The Solstice Gift – Leroy King and the Triple Daddies

Chapter 8: Leroy King and the Triple Daddies  (2017)


Picking the Solstice Gift for 2017 turned out to be easy-peasy. That was the year that our ancient Subaru Forester, Ruby Tuesday, finally shuddered to a halt and nearly went into the Subaru graveyard in the sky, but we decided to put in a last-ditch effort to get it repaired. The owners of the shop we’d been going to, Gay’s Gearhead NoHo Car Repair, had retired, so we asked around for a new mechanic. The consensus was that King’s Automobile Services was the cat’s meow. King’s Automobile Services’ slogan was “King’s: Where queens are kings, kings are queens, and service reigns!”, and they were known for a series of peppy commercials that featured the owner, a dapper stud named Leroy King. Leroy looked to be in her mid-50s, had greying dreadlocks, a fondness for wearing a forest green bandanna as a neckerchief, ironed grey mechanic’s overalls with “King’s” embroidered in curly red script across her chest, deep-set dark eyes behind retro black eyeglasses, and a sparkling gold labrys inlaid in one of her front teeth.

Of course, we had other contenders, but Lucky and I were totally crushed out on Leroy and the others faded into the background like distant stars to Leroy, a luminous full moon. Yeah, we had it bad and this is how it went down.

When Lucky and I saw Leroy’s commercials and her series of do-it-yourself videos for the community, instructing folks how to do simple maintenance like change their car’s oil, replace a gasket, winterize their car, and change a tire, all narrated by the effervescent Leroy, we swooned. Hell, half the dykes in the Valley were nefariously plotting on how to get into Leroy’s spotless mechanic’s overalls. We’d seen Leroy looking confidently dapper at local parties and events but hadn’t had the chance to introduce ourselves to her, just admired her from across various rooms. She excluded a calm, Daddy energy and was kind and handsome, always ready with a grin, a friendly shoulder, and a hug. Leroy swaggered into Hors D’oeuvres’ Drag Brunch, So’s Yer Grandma polka concerts, and library fundraiser book sales with equal finesse and confidence, with her jaunty bow tie and gold labrys flashing as she laughed.

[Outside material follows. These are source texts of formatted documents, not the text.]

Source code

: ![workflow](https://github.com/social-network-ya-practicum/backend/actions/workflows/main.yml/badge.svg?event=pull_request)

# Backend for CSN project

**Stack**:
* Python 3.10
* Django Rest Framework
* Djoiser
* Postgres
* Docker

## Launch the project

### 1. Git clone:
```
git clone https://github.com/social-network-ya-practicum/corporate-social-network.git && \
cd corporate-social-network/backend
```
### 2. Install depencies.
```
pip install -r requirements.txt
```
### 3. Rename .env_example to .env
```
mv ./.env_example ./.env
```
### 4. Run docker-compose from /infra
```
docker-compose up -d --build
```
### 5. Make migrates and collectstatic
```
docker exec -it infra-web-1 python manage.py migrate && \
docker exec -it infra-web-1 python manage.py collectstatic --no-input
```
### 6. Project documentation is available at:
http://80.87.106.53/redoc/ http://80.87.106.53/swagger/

In July, we had Ruby Tuesday towed into King’s Automobile Services and worriedly turned over the dear old Forester. Leroy was gentle as she let us down, explaining that it might be time to let go and get a new car. She pointed out that Ruby had over 310,000 miles on her and extensive salt corrosion in her undercarriage, then went over the repairs that would be needed to bring poor Ruby up to snuff. The three of us had a moment of silence at Ruby Tuesday’s front grill, eyes downcast over the ancient metal car. We threw caution to the wind and asked Leroy out for coffee, then, when that went well, for dinner.

The months flew by; on the autumn equinox, we nailed the list of Solstice Gift finalists to the oak tree near Paradise Pond, and that year we invited Leroy to our annual Orphans Harvest Potluck Dinner for the first time. Leroy arrived with an abundance of sweet potato dishes: a scrumptious Pyrex casserole dish of orange halves that had been stuffed with mashed sweet potatoes and topped with the obligatory miniature marshmallows, along with southern sweet potato pies. When Leroy toasted the marshmallows of the orange and sweet potato dish with a blowtorch at the dinner table, with the sleeves of her pink dress shirt rolled up, our hearts melted as surely as the marshmallows. Leroy’s front porch gift to us was a whimsical wooden carved and painted replica of the dearly departed Ruby Tuesday, along with a quart of premium motor oil. Sentimentality combined with practicality; Leroy was one fine Daddy.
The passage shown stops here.